街中でもひときわ特別な存在感を誇るレクサス。“上質”という言葉を体現するそのクルマにはファンも多いものです。今回注目するのは、レクサス初の電気自動車(EV)となる「UX300e」。モータージャーナリスト・まるも亜希子さんがその真価に迫ります。

1989年にアメリカで誕生し、高級ブランドとしての地位を築いてから2005年に日本上陸を果たしたレクサス。ホテルのような店舗や丁寧な接客で、販売やアフターサービスにも「一流のおもてなし」を貫き、その世界観とともに日本発のプレミアムカーを世に送り出してきました。

そんなレクサスが初めて投入した電気自動車(EV)が、今回レポートするUX300eです。どんなところにレクサスらしさが表現されているのか、乗り味や使い勝手はどうなのか。じっくりチェックしたいと思います。

レクサスUX300e

 

eチャージバナー

 

●Check1:エコノミカル

500kmで2200円/月が目安。普通充電約14時間で満充電

レクサスUX300e

電気の使い方とやりくりを工夫することによって、維持費の節約にもつながるのがEVの魅力のひとつです。

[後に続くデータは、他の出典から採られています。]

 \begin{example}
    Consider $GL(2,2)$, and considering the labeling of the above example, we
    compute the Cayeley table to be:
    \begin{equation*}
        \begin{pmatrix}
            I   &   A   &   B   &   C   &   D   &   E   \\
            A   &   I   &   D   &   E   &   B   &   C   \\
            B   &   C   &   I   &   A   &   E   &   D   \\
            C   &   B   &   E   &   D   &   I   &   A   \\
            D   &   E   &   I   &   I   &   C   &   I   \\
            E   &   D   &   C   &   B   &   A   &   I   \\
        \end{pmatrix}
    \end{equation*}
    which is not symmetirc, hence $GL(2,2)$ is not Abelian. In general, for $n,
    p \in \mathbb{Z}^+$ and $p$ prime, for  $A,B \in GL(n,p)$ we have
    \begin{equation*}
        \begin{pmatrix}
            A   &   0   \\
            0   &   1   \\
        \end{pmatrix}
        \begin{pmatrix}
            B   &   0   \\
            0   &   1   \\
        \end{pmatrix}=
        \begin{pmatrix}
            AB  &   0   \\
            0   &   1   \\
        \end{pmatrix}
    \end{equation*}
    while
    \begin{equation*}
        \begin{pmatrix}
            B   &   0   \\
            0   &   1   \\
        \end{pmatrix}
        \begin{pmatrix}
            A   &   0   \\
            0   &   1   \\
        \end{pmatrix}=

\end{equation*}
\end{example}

UX300eは街中や高速道路に設置されている急速充電器と、自宅にも設置できる200Vの普通充電器で充電することができます。出力50kWの急速充電器を利用した場合は、約50分で75%、約80分で満充電に。出力6kWの普通充電器の場合は、約7時間30分、車両に付属しているケーブルを使用する約3kWの場合は、約14時間で満充電になります。

レクサスUX300e 内装

家庭で充電する場合の電気代は、1kWhあたり31円(全国家庭電気製品公正取引協議会の公表情報参照 )と考えると、500km走行するのに約2200円となります。ガソリン代と比べると、かなりランニングコストが抑えられるのではないでしょうか。

※電力量料金のみの金額です。基本料金・燃料費調整額・再生可能エネルギー発電促進賦課金は加味していません。

さらに自宅に太陽光発電を取り入れたり、電気を賢く使う習慣をつけたりすることによって、家計だけでなく地球環境にもやさしく走れると、よりうれしくなりそうですね。

なお、「EV・PHV充電サポート」カードに入会すると、全国約22,000基の充電器がキャッシュレスで利用可能。カードの発行手数料は1650円。基本料金が月額1100円(税込)で普通充電が使い放題の「定額プラン」と、基本料金なしで普通充電2.75円(税込)/分を都度払いする「従量プラン」があります。どちらも、急速充電は16.5円(税込)/分で利用可能です。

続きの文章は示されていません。